- WORK ORDER: Go through the listing beneath and show each line containing the string "solutions".

- PROVIDED MATERIAL:
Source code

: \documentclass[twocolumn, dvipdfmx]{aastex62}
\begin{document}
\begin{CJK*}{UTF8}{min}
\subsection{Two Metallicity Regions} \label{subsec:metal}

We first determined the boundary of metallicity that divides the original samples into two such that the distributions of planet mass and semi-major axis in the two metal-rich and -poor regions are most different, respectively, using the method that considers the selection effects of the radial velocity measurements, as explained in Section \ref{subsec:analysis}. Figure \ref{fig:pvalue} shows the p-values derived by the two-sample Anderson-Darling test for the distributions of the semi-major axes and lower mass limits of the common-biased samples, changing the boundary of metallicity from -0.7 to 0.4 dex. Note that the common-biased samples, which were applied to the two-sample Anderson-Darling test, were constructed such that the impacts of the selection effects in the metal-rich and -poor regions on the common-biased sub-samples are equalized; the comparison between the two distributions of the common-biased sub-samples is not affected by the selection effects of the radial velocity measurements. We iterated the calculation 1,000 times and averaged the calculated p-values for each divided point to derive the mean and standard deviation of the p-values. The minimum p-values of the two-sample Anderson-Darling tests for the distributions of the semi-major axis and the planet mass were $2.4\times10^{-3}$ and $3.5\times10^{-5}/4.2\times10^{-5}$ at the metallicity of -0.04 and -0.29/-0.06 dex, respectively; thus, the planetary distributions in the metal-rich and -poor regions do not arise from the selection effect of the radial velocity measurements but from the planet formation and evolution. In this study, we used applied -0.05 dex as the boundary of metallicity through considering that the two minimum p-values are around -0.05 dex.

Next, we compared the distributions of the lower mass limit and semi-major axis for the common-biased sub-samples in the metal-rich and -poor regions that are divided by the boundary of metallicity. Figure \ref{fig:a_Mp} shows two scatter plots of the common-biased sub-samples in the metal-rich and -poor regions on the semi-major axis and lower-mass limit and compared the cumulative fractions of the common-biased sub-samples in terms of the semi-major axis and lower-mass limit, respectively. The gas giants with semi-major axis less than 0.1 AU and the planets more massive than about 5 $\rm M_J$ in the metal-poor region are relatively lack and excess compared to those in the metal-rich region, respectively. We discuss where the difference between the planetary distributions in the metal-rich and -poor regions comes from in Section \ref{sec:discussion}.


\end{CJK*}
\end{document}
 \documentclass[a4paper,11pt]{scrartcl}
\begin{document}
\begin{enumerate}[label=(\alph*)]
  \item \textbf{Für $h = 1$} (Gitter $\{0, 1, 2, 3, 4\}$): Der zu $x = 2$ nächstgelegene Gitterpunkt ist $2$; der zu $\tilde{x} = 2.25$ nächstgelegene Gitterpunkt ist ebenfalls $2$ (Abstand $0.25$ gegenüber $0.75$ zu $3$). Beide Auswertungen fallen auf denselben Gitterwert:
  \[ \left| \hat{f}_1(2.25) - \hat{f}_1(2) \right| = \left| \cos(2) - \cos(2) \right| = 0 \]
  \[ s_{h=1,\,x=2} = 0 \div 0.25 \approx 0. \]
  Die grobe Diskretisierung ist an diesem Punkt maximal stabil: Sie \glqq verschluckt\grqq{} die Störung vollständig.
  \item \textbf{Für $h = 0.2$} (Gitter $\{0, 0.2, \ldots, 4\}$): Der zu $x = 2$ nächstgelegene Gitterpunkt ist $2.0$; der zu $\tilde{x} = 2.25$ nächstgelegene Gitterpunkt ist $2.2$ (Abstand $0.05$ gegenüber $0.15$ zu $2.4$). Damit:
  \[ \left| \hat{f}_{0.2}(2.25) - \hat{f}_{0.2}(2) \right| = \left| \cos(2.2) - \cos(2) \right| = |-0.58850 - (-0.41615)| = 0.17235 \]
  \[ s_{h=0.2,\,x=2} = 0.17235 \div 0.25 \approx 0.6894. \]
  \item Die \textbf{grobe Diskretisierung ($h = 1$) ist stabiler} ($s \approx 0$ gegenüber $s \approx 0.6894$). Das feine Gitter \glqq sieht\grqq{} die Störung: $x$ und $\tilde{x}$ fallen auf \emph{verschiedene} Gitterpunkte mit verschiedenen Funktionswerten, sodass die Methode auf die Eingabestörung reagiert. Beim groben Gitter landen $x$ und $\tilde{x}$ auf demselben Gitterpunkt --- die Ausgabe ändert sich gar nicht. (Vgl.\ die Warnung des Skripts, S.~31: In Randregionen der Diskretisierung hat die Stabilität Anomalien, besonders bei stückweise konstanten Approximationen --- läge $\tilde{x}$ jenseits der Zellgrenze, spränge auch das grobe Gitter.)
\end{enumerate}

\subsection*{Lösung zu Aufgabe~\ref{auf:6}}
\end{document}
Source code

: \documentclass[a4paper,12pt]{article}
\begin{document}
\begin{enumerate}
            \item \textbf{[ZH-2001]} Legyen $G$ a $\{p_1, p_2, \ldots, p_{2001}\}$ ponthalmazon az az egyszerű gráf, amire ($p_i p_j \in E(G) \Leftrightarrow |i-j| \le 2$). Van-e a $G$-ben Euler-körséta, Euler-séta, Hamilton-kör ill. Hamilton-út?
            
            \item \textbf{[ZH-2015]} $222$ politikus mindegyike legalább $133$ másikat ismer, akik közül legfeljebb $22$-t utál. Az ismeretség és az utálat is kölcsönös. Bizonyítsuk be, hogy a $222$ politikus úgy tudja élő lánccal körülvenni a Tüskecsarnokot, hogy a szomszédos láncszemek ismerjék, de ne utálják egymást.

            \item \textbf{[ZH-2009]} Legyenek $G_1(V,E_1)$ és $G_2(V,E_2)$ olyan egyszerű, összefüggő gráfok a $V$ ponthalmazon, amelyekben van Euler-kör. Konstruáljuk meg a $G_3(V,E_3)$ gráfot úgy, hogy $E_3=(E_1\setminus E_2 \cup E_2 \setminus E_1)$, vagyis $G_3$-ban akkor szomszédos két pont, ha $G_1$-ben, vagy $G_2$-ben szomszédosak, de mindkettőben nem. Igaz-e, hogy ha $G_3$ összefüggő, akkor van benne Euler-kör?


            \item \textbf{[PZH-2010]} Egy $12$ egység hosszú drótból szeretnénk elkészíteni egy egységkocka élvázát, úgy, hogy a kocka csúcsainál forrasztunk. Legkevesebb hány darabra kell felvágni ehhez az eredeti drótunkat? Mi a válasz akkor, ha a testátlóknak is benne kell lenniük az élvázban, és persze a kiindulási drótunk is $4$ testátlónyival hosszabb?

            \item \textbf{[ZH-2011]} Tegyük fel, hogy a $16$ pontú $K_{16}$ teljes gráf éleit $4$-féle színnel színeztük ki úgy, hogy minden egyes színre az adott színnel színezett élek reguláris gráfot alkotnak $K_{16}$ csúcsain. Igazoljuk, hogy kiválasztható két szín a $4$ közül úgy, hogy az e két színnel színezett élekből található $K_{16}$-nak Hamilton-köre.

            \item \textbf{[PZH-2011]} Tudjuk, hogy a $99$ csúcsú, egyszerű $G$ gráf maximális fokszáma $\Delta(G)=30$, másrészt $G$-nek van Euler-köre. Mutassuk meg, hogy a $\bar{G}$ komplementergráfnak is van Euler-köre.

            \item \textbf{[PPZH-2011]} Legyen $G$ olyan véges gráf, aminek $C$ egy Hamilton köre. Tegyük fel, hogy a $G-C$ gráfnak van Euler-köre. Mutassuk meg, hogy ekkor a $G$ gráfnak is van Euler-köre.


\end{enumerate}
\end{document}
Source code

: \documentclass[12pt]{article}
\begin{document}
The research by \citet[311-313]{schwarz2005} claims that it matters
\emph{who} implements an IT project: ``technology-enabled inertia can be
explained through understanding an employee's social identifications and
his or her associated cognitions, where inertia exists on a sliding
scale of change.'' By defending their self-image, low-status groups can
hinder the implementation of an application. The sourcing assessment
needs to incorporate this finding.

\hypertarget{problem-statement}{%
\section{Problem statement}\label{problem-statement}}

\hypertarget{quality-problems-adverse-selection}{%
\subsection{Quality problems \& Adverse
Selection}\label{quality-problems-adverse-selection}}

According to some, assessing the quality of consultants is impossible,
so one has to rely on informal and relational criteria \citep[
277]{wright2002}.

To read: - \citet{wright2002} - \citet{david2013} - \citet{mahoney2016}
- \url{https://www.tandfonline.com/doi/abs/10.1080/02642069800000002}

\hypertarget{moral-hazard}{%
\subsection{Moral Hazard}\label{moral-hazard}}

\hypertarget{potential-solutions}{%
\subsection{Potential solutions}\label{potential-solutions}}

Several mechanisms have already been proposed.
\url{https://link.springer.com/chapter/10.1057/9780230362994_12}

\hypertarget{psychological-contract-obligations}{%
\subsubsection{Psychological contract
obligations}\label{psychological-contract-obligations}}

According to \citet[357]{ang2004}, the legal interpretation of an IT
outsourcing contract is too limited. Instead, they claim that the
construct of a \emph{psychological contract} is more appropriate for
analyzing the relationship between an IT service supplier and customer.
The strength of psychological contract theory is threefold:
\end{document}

- REPLY TO THE TASK:
\hypertarget{potential-solutions}{%
\subsection{Potential solutions}\label{potential-solutions}}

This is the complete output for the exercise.